Analysis of a genomic DNA expression library of Mycobacterium tuberculosis using tuberculosis patient sera: evidence for modulation of host immune response

Abstract

DNA obtained from a human sputum isolate of Mycobacterium tuberculosis, NTI-64719, which showed extensive dissemination in the guinea pig model resulting in a high score for virulence was used to construct an expression library in the lambda ZAP vector. The size of DNA inserts in the library ranged from 1 to 3 kb, and recombinants represented 60% of the total plaques obtained. When probed with pooled serum from chronically infected tuberculosis patients, the library yielded 176 recombinants with a range of signal intensities. Among these, 93 recombinants were classified into 12 groups on the basis of DNA hybridization experiments. The polypeptides synthesized by the recombinants were predominantly LacZ fusion proteins. Serum obtained from patients who were clinically diagnosed to be in the early phase of M. tuberculosis infection was used to probe the 176 recombinants obtained.
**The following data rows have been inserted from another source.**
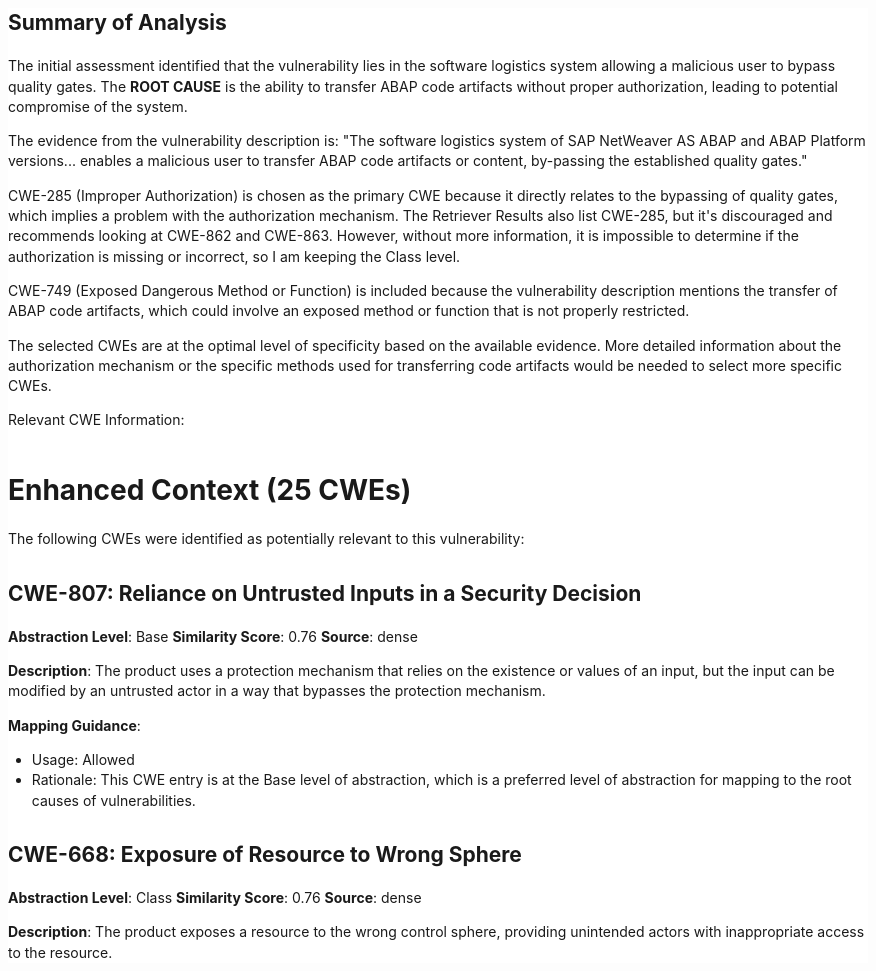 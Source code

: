 ## Summary of Analysis
The initial assessment identified that the vulnerability lies in the software logistics system allowing a malicious user to bypass quality gates. The **ROOT CAUSE** is the ability to transfer ABAP code artifacts without proper authorization, leading to potential compromise of the system.

The evidence from the vulnerability description is: "The software logistics system of SAP NetWeaver AS ABAP and ABAP Platform versions... enables a malicious user to transfer ABAP code artifacts or content, by-passing the established quality gates."

CWE-285 (Improper Authorization) is chosen as the primary CWE because it directly relates to the bypassing of quality gates, which implies a problem with the authorization mechanism. The Retriever Results also list CWE-285, but it's discouraged and recommends looking at CWE-862 and CWE-863. However, without more information, it is impossible to determine if the authorization is missing or incorrect, so I am keeping the Class level.

CWE-749 (Exposed Dangerous Method or Function) is included because the vulnerability description mentions the transfer of ABAP code artifacts, which could involve an exposed method or function that is not properly restricted.

The selected CWEs are at the optimal level of specificity based on the available evidence. More detailed information about the authorization mechanism or the specific methods used for transferring code artifacts would be needed to select more specific CWEs.

Relevant CWE Information:

# Enhanced Context (25 CWEs)
The following CWEs were identified as potentially relevant to this vulnerability:

## CWE-807: Reliance on Untrusted Inputs in a Security Decision
**Abstraction Level**: Base
**Similarity Score**: 0.76
**Source**: dense

**Description**:
The product uses a protection mechanism that relies on the existence or values of an input, but the input can be modified by an untrusted actor in a way that bypasses the protection mechanism.

**Mapping Guidance**:
- Usage: Allowed
- Rationale: This CWE entry is at the Base level of abstraction, which is a preferred level of abstraction for mapping to the root causes of vulnerabilities.

## CWE-668: Exposure of Resource to Wrong Sphere
**Abstraction Level**: Class
**Similarity Score**: 0.76
**Source**: dense

**Description**:
The product exposes a resource to the wrong control sphere, providing unintended actors with inappropriate access to the resource.
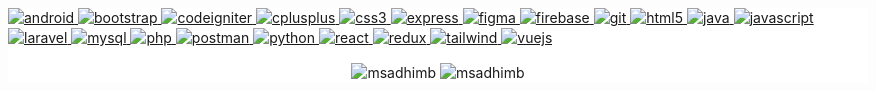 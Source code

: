 <p align="left"> <a href="https://developer.android.com" target="_blank" rel="noreferrer"> <img src="https://raw.githubusercontent.com/devicons/devicon/master/icons/android/android-original-wordmark.svg" alt="android" width="40" height="40"/> </a> <a href="https://getbootstrap.com" target="_blank" rel="noreferrer"> <img src="https://raw.githubusercontent.com/devicons/devicon/master/icons/bootstrap/bootstrap-plain-wordmark.svg" alt="bootstrap" width="40" height="40"/> </a> <a href="https://codeigniter.com" target="_blank" rel="noreferrer"> <img src="https://cdn.worldvectorlogo.com/logos/codeigniter.svg" alt="codeigniter" width="40" height="40"/> </a> <a href="https://www.w3schools.com/cpp/" target="_blank" rel="noreferrer"> <img src="https://raw.githubusercontent.com/devicons/devicon/master/icons/cplusplus/cplusplus-original.svg" alt="cplusplus" width="40" height="40"/> </a> <a href="https://www.w3schools.com/css/" target="_blank" rel="noreferrer"> <img src="https://raw.githubusercontent.com/devicons/devicon/master/icons/css3/css3-original-wordmark.svg" alt="css3" width="40" height="40"/> </a> <a href="https://expressjs.com" target="_blank" rel="noreferrer"> <img src="https://raw.githubusercontent.com/devicons/devicon/master/icons/express/express-original-wordmark.svg" alt="express" width="40" height="40"/> </a> <a href="https://www.figma.com/" target="_blank" rel="noreferrer"> <img src="https://www.vectorlogo.zone/logos/figma/figma-icon.svg" alt="figma" width="40" height="40"/> </a> <a href="https://firebase.google.com/" target="_blank" rel="noreferrer"> <img src="https://www.vectorlogo.zone/logos/firebase/firebase-icon.svg" alt="firebase" width="40" height="40"/> </a> <a href="https://git-scm.com/" target="_blank" rel="noreferrer"> <img src="https://www.vectorlogo.zone/logos/git-scm/git-scm-icon.svg" alt="git" width="40" height="40"/> </a> <a href="https://www.w3.org/html/" target="_blank" rel="noreferrer"> <img src="https://raw.githubusercontent.com/devicons/devicon/master/icons/html5/html5-original-wordmark.svg" alt="html5" width="40" height="40"/> </a> <a href="https://www.java.com" target="_blank" rel="noreferrer"> <img src="https://raw.githubusercontent.com/devicons/devicon/master/icons/java/java-original.svg" alt="java" width="40" height="40"/> </a> <a href="https://developer.mozilla.org/en-US/docs/Web/JavaScript" target="_blank" rel="noreferrer"> <img src="https://raw.githubusercontent.com/devicons/devicon/master/icons/javascript/javascript-original.svg" alt="javascript" width="40" height="40"/> </a> <a href="https://laravel.com/" target="_blank" rel="noreferrer"> <img src="https://raw.githubusercontent.com/devicons/devicon/master/icons/laravel/laravel-plain-wordmark.svg" alt="laravel" width="40" height="40"/> </a> <a href="https://www.mysql.com/" target="_blank" rel="noreferrer"> <img src="https://raw.githubusercontent.com/devicons/devicon/master/icons/mysql/mysql-original-wordmark.svg" alt="mysql" width="40" height="40"/> </a> <a href="https://www.php.net" target="_blank" rel="noreferrer"> <img src="https://raw.githubusercontent.com/devicons/devicon/master/icons/php/php-original.svg" alt="php" width="40" height="40"/> </a> <a href="https://postman.com" target="_blank" rel="noreferrer"> <img src="https://www.vectorlogo.zone/logos/getpostman/getpostman-icon.svg" alt="postman" width="40" height="40"/> </a> <a href="https://www.python.org" target="_blank" rel="noreferrer"> <img src="https://raw.githubusercontent.com/devicons/devicon/master/icons/python/python-original.svg" alt="python" width="40" height="40"/> </a> <a href="https://reactjs.org/" target="_blank" rel="noreferrer"> <img src="https://raw.githubusercontent.com/devicons/devicon/master/icons/react/react-original-wordmark.svg" alt="react" width="40" height="40"/> </a> <a href="https://redux.js.org" target="_blank" rel="noreferrer"> <img src="https://raw.githubusercontent.com/devicons/devicon/master/icons/redux/redux-original.svg" alt="redux" width="40" height="40"/> </a> <a href="https://tailwindcss.com/" target="_blank" rel="noreferrer"> <img src="https://www.vectorlogo.zone/logos/tailwindcss/tailwindcss-icon.svg" alt="tailwind" width="40" height="40"/> </a> <a href="https://vuejs.org/" target="_blank" rel="noreferrer"> <img src="https://raw.githubusercontent.com/devicons/devicon/master/icons/vuejs/vuejs-original-wordmark.svg" alt="vuejs" width="40" height="40"/> </a> </p>

<p align="center" >
  <img src="https://github-readme-stats.vercel.app/api/top-langs?username=msadhimb&show_icons=true&locale=en&layout=compact" alt="msadhimb" />
  <img src="https://github-readme-streak-stats.herokuapp.com/?user=msadhimb&" alt="msadhimb" />
</p>

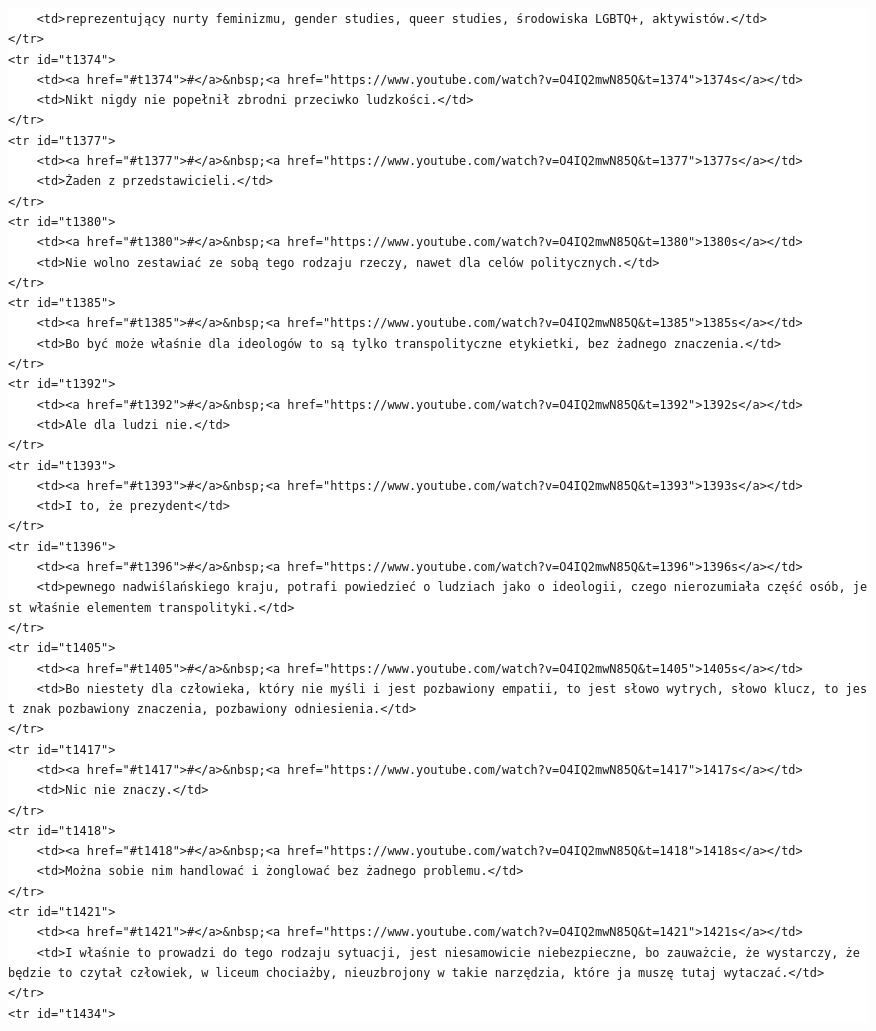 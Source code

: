        <td>reprezentujący nurty feminizmu, gender studies, queer studies, środowiska LGBTQ+, aktywistów.</td>
    </tr>
    <tr id="t1374">
        <td><a href="#t1374">#</a>&nbsp;<a href="https://www.youtube.com/watch?v=O4IQ2mwN85Q&t=1374">1374s</a></td>
        <td>Nikt nigdy nie popełnił zbrodni przeciwko ludzkości.</td>
    </tr>
    <tr id="t1377">
        <td><a href="#t1377">#</a>&nbsp;<a href="https://www.youtube.com/watch?v=O4IQ2mwN85Q&t=1377">1377s</a></td>
        <td>Żaden z przedstawicieli.</td>
    </tr>
    <tr id="t1380">
        <td><a href="#t1380">#</a>&nbsp;<a href="https://www.youtube.com/watch?v=O4IQ2mwN85Q&t=1380">1380s</a></td>
        <td>Nie wolno zestawiać ze sobą tego rodzaju rzeczy, nawet dla celów politycznych.</td>
    </tr>
    <tr id="t1385">
        <td><a href="#t1385">#</a>&nbsp;<a href="https://www.youtube.com/watch?v=O4IQ2mwN85Q&t=1385">1385s</a></td>
        <td>Bo być może właśnie dla ideologów to są tylko transpolityczne etykietki, bez żadnego znaczenia.</td>
    </tr>
    <tr id="t1392">
        <td><a href="#t1392">#</a>&nbsp;<a href="https://www.youtube.com/watch?v=O4IQ2mwN85Q&t=1392">1392s</a></td>
        <td>Ale dla ludzi nie.</td>
    </tr>
    <tr id="t1393">
        <td><a href="#t1393">#</a>&nbsp;<a href="https://www.youtube.com/watch?v=O4IQ2mwN85Q&t=1393">1393s</a></td>
        <td>I to, że prezydent</td>
    </tr>
    <tr id="t1396">
        <td><a href="#t1396">#</a>&nbsp;<a href="https://www.youtube.com/watch?v=O4IQ2mwN85Q&t=1396">1396s</a></td>
        <td>pewnego nadwiślańskiego kraju, potrafi powiedzieć o ludziach jako o ideologii, czego nierozumiała część osób, jest właśnie elementem transpolityki.</td>
    </tr>
    <tr id="t1405">
        <td><a href="#t1405">#</a>&nbsp;<a href="https://www.youtube.com/watch?v=O4IQ2mwN85Q&t=1405">1405s</a></td>
        <td>Bo niestety dla człowieka, który nie myśli i jest pozbawiony empatii, to jest słowo wytrych, słowo klucz, to jest znak pozbawiony znaczenia, pozbawiony odniesienia.</td>
    </tr>
    <tr id="t1417">
        <td><a href="#t1417">#</a>&nbsp;<a href="https://www.youtube.com/watch?v=O4IQ2mwN85Q&t=1417">1417s</a></td>
        <td>Nic nie znaczy.</td>
    </tr>
    <tr id="t1418">
        <td><a href="#t1418">#</a>&nbsp;<a href="https://www.youtube.com/watch?v=O4IQ2mwN85Q&t=1418">1418s</a></td>
        <td>Można sobie nim handlować i żonglować bez żadnego problemu.</td>
    </tr>
    <tr id="t1421">
        <td><a href="#t1421">#</a>&nbsp;<a href="https://www.youtube.com/watch?v=O4IQ2mwN85Q&t=1421">1421s</a></td>
        <td>I właśnie to prowadzi do tego rodzaju sytuacji, jest niesamowicie niebezpieczne, bo zauważcie, że wystarczy, że będzie to czytał człowiek, w liceum chociażby, nieuzbrojony w takie narzędzia, które ja muszę tutaj wytaczać.</td>
    </tr>
    <tr id="t1434">
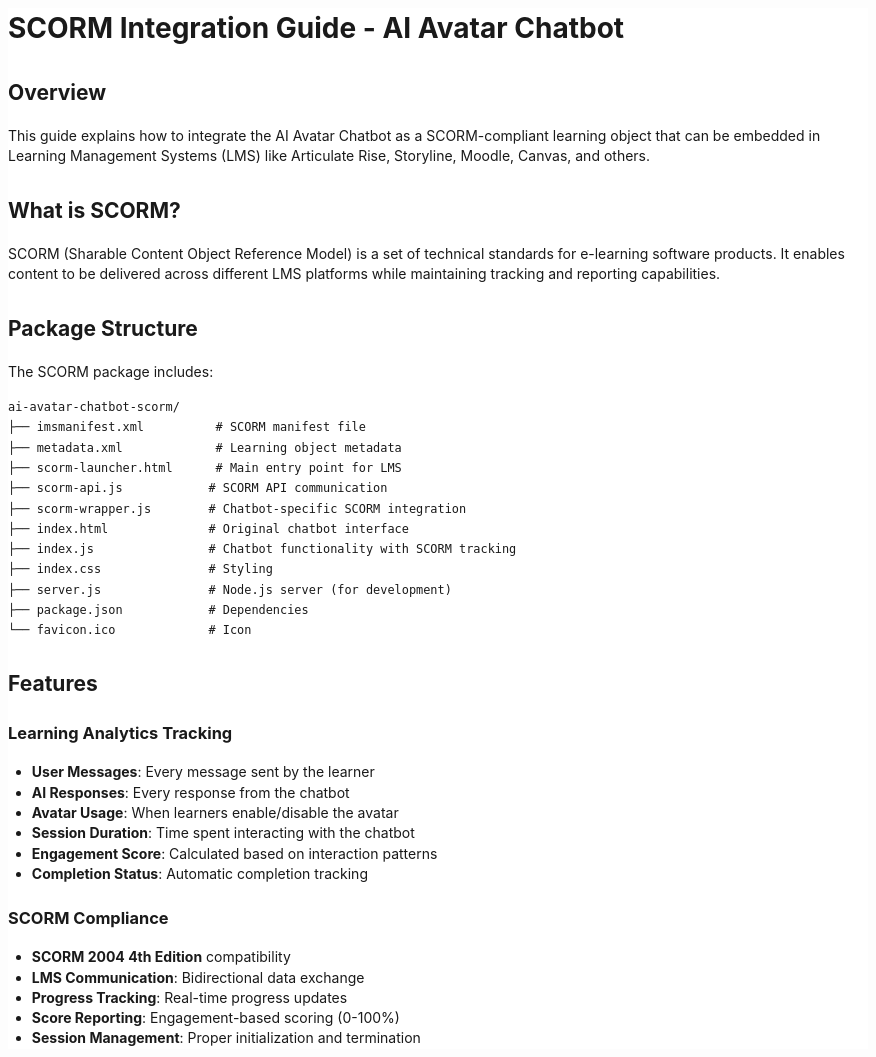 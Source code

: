 # SCORM Integration Guide - AI Avatar Chatbot

## Overview

This guide explains how to integrate the AI Avatar Chatbot as a SCORM-compliant learning object that can be embedded in Learning Management Systems (LMS) like Articulate Rise, Storyline, Moodle, Canvas, and others.

## What is SCORM?

SCORM (Sharable Content Object Reference Model) is a set of technical standards for e-learning software products. It enables content to be delivered across different LMS platforms while maintaining tracking and reporting capabilities.

## Package Structure

The SCORM package includes:

```
ai-avatar-chatbot-scorm/
├── imsmanifest.xml          # SCORM manifest file
├── metadata.xml             # Learning object metadata
├── scorm-launcher.html      # Main entry point for LMS
├── scorm-api.js            # SCORM API communication
├── scorm-wrapper.js        # Chatbot-specific SCORM integration
├── index.html              # Original chatbot interface
├── index.js                # Chatbot functionality with SCORM tracking
├── index.css               # Styling
├── server.js               # Node.js server (for development)
├── package.json            # Dependencies
└── favicon.ico             # Icon
```

## Features

### Learning Analytics Tracking
- **User Messages**: Every message sent by the learner
- **AI Responses**: Every response from the chatbot
- **Avatar Usage**: When learners enable/disable the avatar
- **Session Duration**: Time spent interacting with the chatbot
- **Engagement Score**: Calculated based on interaction patterns
- **Completion Status**: Automatic completion tracking

### SCORM Compliance
- **SCORM 2004 4th Edition** compatibility
- **LMS Communication**: Bidirectional data exchange
- **Progress Tracking**: Real-time progress updates
- **Score Reporting**: Engagement-based scoring (0-100%)
- **Session Management**: Proper initialization and termination
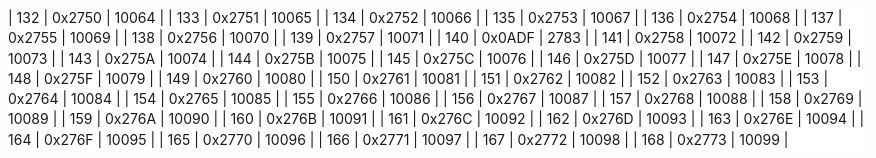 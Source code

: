 |     132 | 0x2750      |       10064 |
|     133 | 0x2751      |       10065 |
|     134 | 0x2752      |       10066 |
|     135 | 0x2753      |       10067 |
|     136 | 0x2754      |       10068 |
|     137 | 0x2755      |       10069 |
|     138 | 0x2756      |       10070 |
|     139 | 0x2757      |       10071 |
|     140 | 0x0ADF      |        2783 |
|     141 | 0x2758      |       10072 |
|     142 | 0x2759      |       10073 |
|     143 | 0x275A      |       10074 |
|     144 | 0x275B      |       10075 |
|     145 | 0x275C      |       10076 |
|     146 | 0x275D      |       10077 |
|     147 | 0x275E      |       10078 |
|     148 | 0x275F      |       10079 |
|     149 | 0x2760      |       10080 |
|     150 | 0x2761      |       10081 |
|     151 | 0x2762      |       10082 |
|     152 | 0x2763      |       10083 |
|     153 | 0x2764      |       10084 |
|     154 | 0x2765      |       10085 |
|     155 | 0x2766      |       10086 |
|     156 | 0x2767      |       10087 |
|     157 | 0x2768      |       10088 |
|     158 | 0x2769      |       10089 |
|     159 | 0x276A      |       10090 |
|     160 | 0x276B      |       10091 |
|     161 | 0x276C      |       10092 |
|     162 | 0x276D      |       10093 |
|     163 | 0x276E      |       10094 |
|     164 | 0x276F      |       10095 |
|     165 | 0x2770      |       10096 |
|     166 | 0x2771      |       10097 |
|     167 | 0x2772      |       10098 |
|     168 | 0x2773      |       10099 | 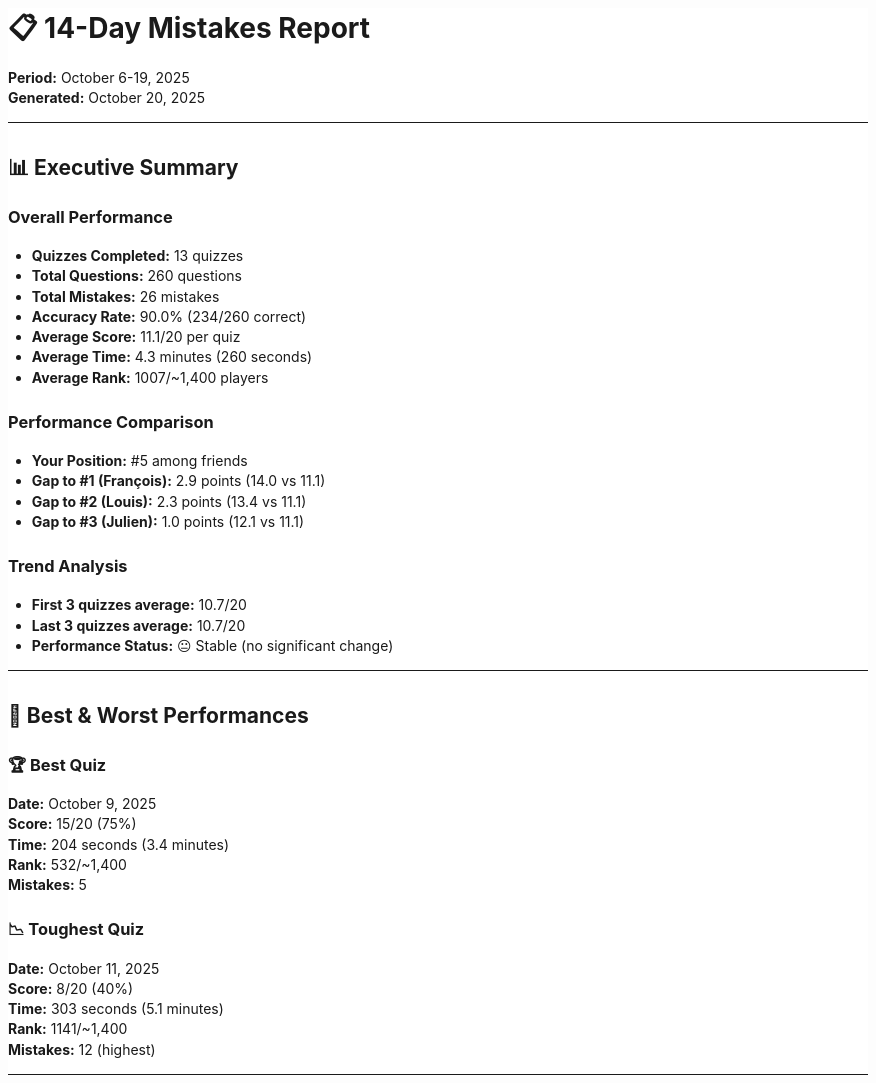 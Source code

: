 # 📋 14-Day Mistakes Report
**Period:** October 6-19, 2025  
**Generated:** October 20, 2025

---

## 📊 Executive Summary

### Overall Performance
- **Quizzes Completed:** 13 quizzes
- **Total Questions:** 260 questions
- **Total Mistakes:** 26 mistakes
- **Accuracy Rate:** 90.0% (234/260 correct)
- **Average Score:** 11.1/20 per quiz
- **Average Time:** 4.3 minutes (260 seconds)
- **Average Rank:** 1007/~1,400 players

### Performance Comparison
- **Your Position:** #5 among friends
- **Gap to #1 (François):** 2.9 points (14.0 vs 11.1)
- **Gap to #2 (Louis):** 2.3 points (13.4 vs 11.1)
- **Gap to #3 (Julien):** 1.0 points (12.1 vs 11.1)

### Trend Analysis
- **First 3 quizzes average:** 10.7/20
- **Last 3 quizzes average:** 10.7/20
- **Performance Status:** 😐 Stable (no significant change)

---

## 🎯 Best & Worst Performances

### 🏆 Best Quiz
**Date:** October 9, 2025  
**Score:** 15/20 (75%)  
**Time:** 204 seconds (3.4 minutes)  
**Rank:** 532/~1,400  
**Mistakes:** 5

### 📉 Toughest Quiz
**Date:** October 11, 2025  
**Score:** 8/20 (40%)  
**Time:** 303 seconds (5.1 minutes)  
**Rank:** 1141/~1,400  
**Mistakes:** 12 (highest)

---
Interestingly, some recombinants that gave very strong signals in the original screen did not react with early-phase serum; conversely, other whose signals were extremely weak in the original screen gave very intense signals with serum from recently infected patients. This indicates the differential nature of either the expression of these antigens or the immune response elicited by them as a function of disease progression.